**Work task:**
Give back the entire listing below, unaltered.
+-------+
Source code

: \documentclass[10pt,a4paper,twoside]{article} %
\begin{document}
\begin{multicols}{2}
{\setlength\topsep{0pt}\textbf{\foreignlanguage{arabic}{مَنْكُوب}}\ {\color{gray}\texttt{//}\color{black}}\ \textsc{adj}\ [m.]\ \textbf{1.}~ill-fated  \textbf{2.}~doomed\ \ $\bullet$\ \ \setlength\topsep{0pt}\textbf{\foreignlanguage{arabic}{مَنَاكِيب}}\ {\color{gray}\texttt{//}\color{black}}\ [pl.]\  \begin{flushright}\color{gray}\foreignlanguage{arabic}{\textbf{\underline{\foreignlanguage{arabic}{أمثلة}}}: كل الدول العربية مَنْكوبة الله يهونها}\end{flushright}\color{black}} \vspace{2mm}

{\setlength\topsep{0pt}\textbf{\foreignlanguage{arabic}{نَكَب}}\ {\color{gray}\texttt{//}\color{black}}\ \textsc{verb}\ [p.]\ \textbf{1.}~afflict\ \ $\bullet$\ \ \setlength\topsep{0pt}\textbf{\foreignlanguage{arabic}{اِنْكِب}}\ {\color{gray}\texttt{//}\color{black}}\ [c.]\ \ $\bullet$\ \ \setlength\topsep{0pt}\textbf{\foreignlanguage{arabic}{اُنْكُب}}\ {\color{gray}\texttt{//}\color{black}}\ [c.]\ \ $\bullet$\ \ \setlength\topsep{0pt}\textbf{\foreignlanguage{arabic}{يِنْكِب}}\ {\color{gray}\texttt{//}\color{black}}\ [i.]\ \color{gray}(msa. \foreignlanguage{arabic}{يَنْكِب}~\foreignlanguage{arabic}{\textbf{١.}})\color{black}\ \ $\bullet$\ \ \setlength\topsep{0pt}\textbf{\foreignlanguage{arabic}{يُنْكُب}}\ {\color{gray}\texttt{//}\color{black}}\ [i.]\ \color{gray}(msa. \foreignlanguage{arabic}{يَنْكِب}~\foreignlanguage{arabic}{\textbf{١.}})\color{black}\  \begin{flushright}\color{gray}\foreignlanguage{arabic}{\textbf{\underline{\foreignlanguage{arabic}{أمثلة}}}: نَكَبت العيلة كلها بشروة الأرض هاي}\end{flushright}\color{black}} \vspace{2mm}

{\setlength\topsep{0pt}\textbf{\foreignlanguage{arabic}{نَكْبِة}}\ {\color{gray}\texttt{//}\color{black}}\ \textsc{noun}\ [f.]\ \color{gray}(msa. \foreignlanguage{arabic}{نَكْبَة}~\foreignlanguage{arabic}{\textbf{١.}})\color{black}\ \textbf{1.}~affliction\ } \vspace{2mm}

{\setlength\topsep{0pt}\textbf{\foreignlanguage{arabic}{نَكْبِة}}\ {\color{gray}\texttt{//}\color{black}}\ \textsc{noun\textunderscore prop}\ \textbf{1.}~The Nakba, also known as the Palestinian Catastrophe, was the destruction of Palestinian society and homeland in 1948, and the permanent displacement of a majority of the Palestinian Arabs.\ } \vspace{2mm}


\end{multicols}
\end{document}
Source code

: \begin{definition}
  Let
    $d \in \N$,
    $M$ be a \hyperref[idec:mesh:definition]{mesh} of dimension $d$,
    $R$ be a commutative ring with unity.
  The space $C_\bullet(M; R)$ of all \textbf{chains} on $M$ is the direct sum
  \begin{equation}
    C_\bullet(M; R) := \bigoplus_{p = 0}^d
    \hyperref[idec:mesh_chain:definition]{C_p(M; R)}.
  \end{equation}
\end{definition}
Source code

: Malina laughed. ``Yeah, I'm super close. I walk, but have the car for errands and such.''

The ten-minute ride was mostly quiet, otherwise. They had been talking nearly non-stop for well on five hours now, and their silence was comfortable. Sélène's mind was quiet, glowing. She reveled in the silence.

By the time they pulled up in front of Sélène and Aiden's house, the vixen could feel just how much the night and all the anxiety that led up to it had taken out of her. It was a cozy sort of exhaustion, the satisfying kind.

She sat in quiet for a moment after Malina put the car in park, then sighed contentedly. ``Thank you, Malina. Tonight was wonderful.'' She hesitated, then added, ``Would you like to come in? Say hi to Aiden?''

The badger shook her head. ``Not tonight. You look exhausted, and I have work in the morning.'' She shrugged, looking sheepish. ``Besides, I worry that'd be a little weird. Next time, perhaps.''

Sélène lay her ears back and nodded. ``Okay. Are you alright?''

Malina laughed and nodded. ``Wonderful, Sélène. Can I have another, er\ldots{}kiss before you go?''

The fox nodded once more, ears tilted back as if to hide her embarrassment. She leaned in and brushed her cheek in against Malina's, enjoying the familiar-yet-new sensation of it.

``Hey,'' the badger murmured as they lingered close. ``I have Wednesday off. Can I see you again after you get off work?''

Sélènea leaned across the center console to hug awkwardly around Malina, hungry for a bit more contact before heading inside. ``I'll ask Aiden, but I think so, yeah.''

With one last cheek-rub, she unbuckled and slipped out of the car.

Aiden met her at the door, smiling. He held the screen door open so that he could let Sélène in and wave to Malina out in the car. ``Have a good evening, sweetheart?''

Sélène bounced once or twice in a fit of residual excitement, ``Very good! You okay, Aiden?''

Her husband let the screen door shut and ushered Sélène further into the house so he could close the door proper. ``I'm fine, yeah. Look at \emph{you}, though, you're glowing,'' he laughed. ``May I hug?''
+-------+
**Answer box:**
Source code

: \documentclass[10pt,a4paper,twoside]{article} %
\begin{document}
\begin{multicols}{2}
{\setlength\topsep{0pt}\textbf{\foreignlanguage{arabic}{مَنْكُوب}}\ {\color{gray}\texttt{//}\color{black}}\ \textsc{adj}\ [m.]\ \textbf{1.}~ill-fated  \textbf{2.}~doomed\ \ $\bullet$\ \ \setlength\topsep{0pt}\textbf{\foreignlanguage{arabic}{مَنَاكِيب}}\ {\color{gray}\texttt{//}\color{black}}\ [pl.]\  \begin{flushright}\color{gray}\foreignlanguage{arabic}{\textbf{\underline{\foreignlanguage{arabic}{أمثلة}}}: كل الدول العربية مَنْكوبة الله يهونها}\end{flushright}\color{black}} \vspace{2mm}

{\setlength\topsep{0pt}\textbf{\foreignlanguage{arabic}{نَكَب}}\ {\color{gray}\texttt{//}\color{black}}\ \textsc{verb}\ [p.]\ \textbf{1.}~afflict\ \ $\bullet$\ \ \setlength\topsep{0pt}\textbf{\foreignlanguage{arabic}{اِنْكِب}}\ {\color{gray}\texttt{//}\color{black}}\ [c.]\ \ $\bullet$\ \ \setlength\topsep{0pt}\textbf{\foreignlanguage{arabic}{اُنْكُب}}\ {\color{gray}\texttt{//}\color{black}}\ [c.]\ \ $\bullet$\ \ \setlength\topsep{0pt}\textbf{\foreignlanguage{arabic}{يِنْكِب}}\ {\color{gray}\texttt{//}\color{black}}\ [i.]\ \color{gray}(msa. \foreignlanguage{arabic}{يَنْكِب}~\foreignlanguage{arabic}{\textbf{١.}})\color{black}\ \ $\bullet$\ \ \setlength\topsep{0pt}\textbf{\foreignlanguage{arabic}{يُنْكُب}}\ {\color{gray}\texttt{//}\color{black}}\ [i.]\ \color{gray}(msa. \foreignlanguage{arabic}{يَنْكِب}~\foreignlanguage{arabic}{\textbf{١.}})\color{black}\  \begin{flushright}\color{gray}\foreignlanguage{arabic}{\textbf{\underline{\foreignlanguage{arabic}{أمثلة}}}: نَكَبت العيلة كلها بشروة الأرض هاي}\end{flushright}\color{black}} \vspace{2mm}

{\setlength\topsep{0pt}\textbf{\foreignlanguage{arabic}{نَكْبِة}}\ {\color{gray}\texttt{//}\color{black}}\ \textsc{noun}\ [f.]\ \color{gray}(msa. \foreignlanguage{arabic}{نَكْبَة}~\foreignlanguage{arabic}{\textbf{١.}})\color{black}\ \textbf{1.}~affliction\ } \vspace{2mm}

{\setlength\topsep{0pt}\textbf{\foreignlanguage{arabic}{نَكْبِة}}\ {\color{gray}\texttt{//}\color{black}}\ \textsc{noun\textunderscore prop}\ \textbf{1.}~The Nakba, also known as the Palestinian Catastrophe, was the destruction of Palestinian society and homeland in 1948, and the permanent displacement of a majority of the Palestinian Arabs.\ } \vspace{2mm}


\end{multicols}
\end{document}
Source code

: \begin{definition}
  Let
    $d \in \N$,
    $M$ be a \hyperref[idec:mesh:definition]{mesh} of dimension $d$,
    $R$ be a commutative ring with unity.
  The space $C_\bullet(M; R)$ of all \textbf{chains} on $M$ is the direct sum
  \begin{equation}
    C_\bullet(M; R) := \bigoplus_{p = 0}^d
    \hyperref[idec:mesh_chain:definition]{C_p(M; R)}.
  \end{equation}
\end{definition}
Source code

: Malina laughed. ``Yeah, I'm super close. I walk, but have the car for errands and such.''

The ten-minute ride was mostly quiet, otherwise. They had been talking nearly non-stop for well on five hours now, and their silence was comfortable. Sélène's mind was quiet, glowing. She reveled in the silence.

By the time they pulled up in front of Sélène and Aiden's house, the vixen could feel just how much the night and all the anxiety that led up to it had taken out of her. It was a cozy sort of exhaustion, the satisfying kind.

She sat in quiet for a moment after Malina put the car in park, then sighed contentedly. ``Thank you, Malina. Tonight was wonderful.'' She hesitated, then added, ``Would you like to come in? Say hi to Aiden?''

The badger shook her head. ``Not tonight. You look exhausted, and I have work in the morning.'' She shrugged, looking sheepish. ``Besides, I worry that'd be a little weird. Next time, perhaps.''

Sélène lay her ears back and nodded. ``Okay. Are you alright?''

Malina laughed and nodded. ``Wonderful, Sélène. Can I have another, er\ldots{}kiss before you go?''

The fox nodded once more, ears tilted back as if to hide her embarrassment. She leaned in and brushed her cheek in against Malina's, enjoying the familiar-yet-new sensation of it.

``Hey,'' the badger murmured as they lingered close. ``I have Wednesday off. Can I see you again after you get off work?''

Sélènea leaned across the center console to hug awkwardly around Malina, hungry for a bit more contact before heading inside. ``I'll ask Aiden, but I think so, yeah.''

With one last cheek-rub, she unbuckled and slipped out of the car.

Aiden met her at the door, smiling. He held the screen door open so that he could let Sélène in and wave to Malina out in the car. ``Have a good evening, sweetheart?''

Sélène bounced once or twice in a fit of residual excitement, ``Very good! You okay, Aiden?''

Her husband let the screen door shut and ushered Sélène further into the house so he could close the door proper. ``I'm fine, yeah. Look at \emph{you}, though, you're glowing,'' he laughed. ``May I hug?''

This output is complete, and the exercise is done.